Colorado Springs and Houston- based Ultra Petroleum Corp. are in a battle over the fate of the bankrupt Banning Lewis Ranch, whose 21,500 acres cover the city’s east side.
Attorneys for the city and the company are set to appear today in bankruptcy court in Wilmington, Del.
The city is seeking to have the case shifted to Colorado and to keep local land-use controls on the area it annexed for residential and commercial development.
Ultra, which bought 18,000 acres of the ranch in a bankruptcy sale, wants the city’s annexation rescinded so it can more easily drill for oil.
“This case could set a precedent,” Patricia Kelly, the Colorado Springs city attorney, said before leaving for Wilmington. “There has never been a bankruptcy case where an annexation agreement has been set aside.”
Colorado Springs annexed the ranch in 1988, and plans were made to develop it as part of the city.
The $880 million, 62-mile Southern Delivery System water pipeline from the Arkansas River — which broke ground Aug. 12 — was developed in part to serve Banning Lewis.
Over the years, the property went through several developers, with construction finally started in 2007 and the first homes occupied in 2008.
In October, the property’s current developer, Banning Lewis Ranch LLC, filed for bankruptcy.
Ultra paid $26.3 million for 18,000 acres of the property in a June bankruptcy sale.
The oil company filed to have the annexation order, the master plan, land-use rules and utilities agreements voided as part of the sale, arguing that they are designed for residential and commercial development of the land.
“Ultra has no present intention of conducting real estate development activities,” the company said in a filing.
Under the annexation agreement, the city also controls the groundwater.
“There are already huge water shortages and municipalities fighting over water rights there,” an analyst told Ultra’s executives during an Aug. 10 earnings call. “How are you positioned for water in fracking these wells?”

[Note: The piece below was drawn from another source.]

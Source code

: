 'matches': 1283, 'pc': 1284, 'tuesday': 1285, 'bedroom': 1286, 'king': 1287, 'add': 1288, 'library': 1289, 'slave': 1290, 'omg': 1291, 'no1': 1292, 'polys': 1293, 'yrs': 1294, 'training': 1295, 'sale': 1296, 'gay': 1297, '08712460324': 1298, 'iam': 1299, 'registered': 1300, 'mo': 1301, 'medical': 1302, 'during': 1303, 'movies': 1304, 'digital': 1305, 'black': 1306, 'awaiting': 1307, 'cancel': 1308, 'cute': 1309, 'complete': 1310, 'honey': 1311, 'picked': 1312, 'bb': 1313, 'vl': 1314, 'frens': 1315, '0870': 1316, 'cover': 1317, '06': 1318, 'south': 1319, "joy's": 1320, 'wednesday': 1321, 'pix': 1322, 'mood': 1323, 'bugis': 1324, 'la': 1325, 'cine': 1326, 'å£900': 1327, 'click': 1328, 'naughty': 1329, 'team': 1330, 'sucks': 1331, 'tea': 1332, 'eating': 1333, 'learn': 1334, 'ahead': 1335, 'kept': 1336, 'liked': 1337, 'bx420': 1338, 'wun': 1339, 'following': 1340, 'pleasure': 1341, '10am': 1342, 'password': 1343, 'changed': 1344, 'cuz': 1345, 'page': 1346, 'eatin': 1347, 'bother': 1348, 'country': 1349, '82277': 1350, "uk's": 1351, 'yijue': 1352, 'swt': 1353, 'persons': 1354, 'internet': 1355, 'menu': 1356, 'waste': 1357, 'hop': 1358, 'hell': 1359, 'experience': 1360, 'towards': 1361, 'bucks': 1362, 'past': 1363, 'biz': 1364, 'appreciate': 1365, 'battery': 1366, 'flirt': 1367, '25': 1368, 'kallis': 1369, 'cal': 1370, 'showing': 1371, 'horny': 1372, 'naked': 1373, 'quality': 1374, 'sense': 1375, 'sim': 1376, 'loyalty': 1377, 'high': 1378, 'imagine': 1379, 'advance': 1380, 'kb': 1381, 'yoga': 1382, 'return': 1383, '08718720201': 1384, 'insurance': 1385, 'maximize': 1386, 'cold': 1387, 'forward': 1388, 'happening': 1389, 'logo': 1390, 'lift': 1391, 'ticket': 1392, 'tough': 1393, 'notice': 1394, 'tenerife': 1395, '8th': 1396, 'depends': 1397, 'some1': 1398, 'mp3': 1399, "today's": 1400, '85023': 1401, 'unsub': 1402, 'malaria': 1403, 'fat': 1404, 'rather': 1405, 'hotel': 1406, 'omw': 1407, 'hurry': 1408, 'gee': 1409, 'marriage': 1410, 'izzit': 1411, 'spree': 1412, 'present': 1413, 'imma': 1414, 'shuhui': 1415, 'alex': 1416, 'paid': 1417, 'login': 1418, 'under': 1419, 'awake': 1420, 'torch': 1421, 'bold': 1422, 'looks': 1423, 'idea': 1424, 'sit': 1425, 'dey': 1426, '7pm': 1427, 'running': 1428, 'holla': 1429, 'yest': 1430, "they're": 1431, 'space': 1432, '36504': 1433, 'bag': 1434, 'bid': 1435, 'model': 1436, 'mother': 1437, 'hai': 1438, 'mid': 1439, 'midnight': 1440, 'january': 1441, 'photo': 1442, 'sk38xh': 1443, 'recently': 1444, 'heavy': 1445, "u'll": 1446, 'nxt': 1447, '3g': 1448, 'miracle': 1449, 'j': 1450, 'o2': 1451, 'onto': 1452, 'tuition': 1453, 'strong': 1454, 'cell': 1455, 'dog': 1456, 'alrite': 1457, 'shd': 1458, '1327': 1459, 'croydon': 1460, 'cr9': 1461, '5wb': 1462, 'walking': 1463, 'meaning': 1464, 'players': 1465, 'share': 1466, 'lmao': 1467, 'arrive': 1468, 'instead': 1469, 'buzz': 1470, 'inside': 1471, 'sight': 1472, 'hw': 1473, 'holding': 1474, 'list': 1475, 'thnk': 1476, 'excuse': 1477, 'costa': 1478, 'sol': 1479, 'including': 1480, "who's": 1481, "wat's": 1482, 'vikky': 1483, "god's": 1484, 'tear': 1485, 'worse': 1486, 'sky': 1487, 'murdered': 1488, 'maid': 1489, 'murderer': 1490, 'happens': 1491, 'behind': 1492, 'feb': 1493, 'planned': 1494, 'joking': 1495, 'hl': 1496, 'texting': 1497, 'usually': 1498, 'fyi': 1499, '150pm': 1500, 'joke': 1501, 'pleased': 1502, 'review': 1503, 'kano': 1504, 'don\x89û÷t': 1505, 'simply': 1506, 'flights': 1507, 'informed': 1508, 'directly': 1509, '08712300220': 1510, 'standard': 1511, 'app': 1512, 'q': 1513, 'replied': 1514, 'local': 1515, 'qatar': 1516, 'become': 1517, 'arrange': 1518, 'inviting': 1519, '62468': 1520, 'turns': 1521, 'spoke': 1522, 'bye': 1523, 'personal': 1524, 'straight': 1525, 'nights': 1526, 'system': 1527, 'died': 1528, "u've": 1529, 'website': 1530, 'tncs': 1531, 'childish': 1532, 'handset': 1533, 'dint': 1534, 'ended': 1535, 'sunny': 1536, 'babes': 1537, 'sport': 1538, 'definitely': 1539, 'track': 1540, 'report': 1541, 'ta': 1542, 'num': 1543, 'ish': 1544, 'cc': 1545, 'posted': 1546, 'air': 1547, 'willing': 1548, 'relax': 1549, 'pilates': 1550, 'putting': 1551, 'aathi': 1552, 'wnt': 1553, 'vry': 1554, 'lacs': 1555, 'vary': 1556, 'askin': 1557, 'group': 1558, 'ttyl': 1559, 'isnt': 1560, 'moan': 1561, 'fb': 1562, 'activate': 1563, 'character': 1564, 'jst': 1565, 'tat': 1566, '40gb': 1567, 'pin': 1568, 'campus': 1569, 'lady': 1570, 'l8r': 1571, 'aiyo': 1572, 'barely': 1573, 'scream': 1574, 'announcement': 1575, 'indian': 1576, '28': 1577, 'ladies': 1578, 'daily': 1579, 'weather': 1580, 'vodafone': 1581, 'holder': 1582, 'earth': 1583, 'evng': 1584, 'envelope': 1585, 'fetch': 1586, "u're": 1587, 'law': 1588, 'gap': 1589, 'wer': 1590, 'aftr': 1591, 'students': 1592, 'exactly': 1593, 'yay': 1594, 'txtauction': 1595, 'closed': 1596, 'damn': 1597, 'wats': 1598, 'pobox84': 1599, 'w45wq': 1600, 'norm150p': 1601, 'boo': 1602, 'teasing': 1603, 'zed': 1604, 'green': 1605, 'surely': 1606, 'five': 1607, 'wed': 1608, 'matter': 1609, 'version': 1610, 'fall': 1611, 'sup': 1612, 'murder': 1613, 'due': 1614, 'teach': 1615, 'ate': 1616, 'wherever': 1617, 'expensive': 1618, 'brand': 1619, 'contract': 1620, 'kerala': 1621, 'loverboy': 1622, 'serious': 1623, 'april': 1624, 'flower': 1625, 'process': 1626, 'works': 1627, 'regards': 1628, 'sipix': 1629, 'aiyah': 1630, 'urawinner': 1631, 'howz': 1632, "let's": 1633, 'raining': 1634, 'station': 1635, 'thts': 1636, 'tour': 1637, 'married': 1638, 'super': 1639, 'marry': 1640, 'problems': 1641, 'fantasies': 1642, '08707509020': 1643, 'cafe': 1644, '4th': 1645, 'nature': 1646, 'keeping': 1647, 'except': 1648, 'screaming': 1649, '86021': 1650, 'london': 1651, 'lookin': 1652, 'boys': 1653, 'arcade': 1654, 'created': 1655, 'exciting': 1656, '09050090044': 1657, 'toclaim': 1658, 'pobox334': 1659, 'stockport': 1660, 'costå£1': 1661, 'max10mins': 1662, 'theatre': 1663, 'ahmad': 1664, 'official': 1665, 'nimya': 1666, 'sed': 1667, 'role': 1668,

Doug Selvius, Ultra’s director of exploration, said, “We don’t expect to be without challenge, but there’s groundwater that exists, and we believe we’re going to get access to the rights.”
Kelly Whitley, an Ultra spokeswoman, said, “The sale and the annex agreement are contingent. We’ll just have to see what the judge says.”
Colorado Springs, in its filing, contends that the local and state laws in place should apply to the land.
Ultra has operated in Wyoming and, more recently, in the Marcellus shale in Pennsylvania.
While the headquarters is in Houston, about half the company’s 110 employees — including engineers and geologists — are based in Denver, Whitley said.
Ultra already has amassed 100,000 acres in Colorado to explore the potentially oil-rich Niobrara formation, Whitley said. The company plans to drill test wells this winter but not on the Banning Lewis Ranch.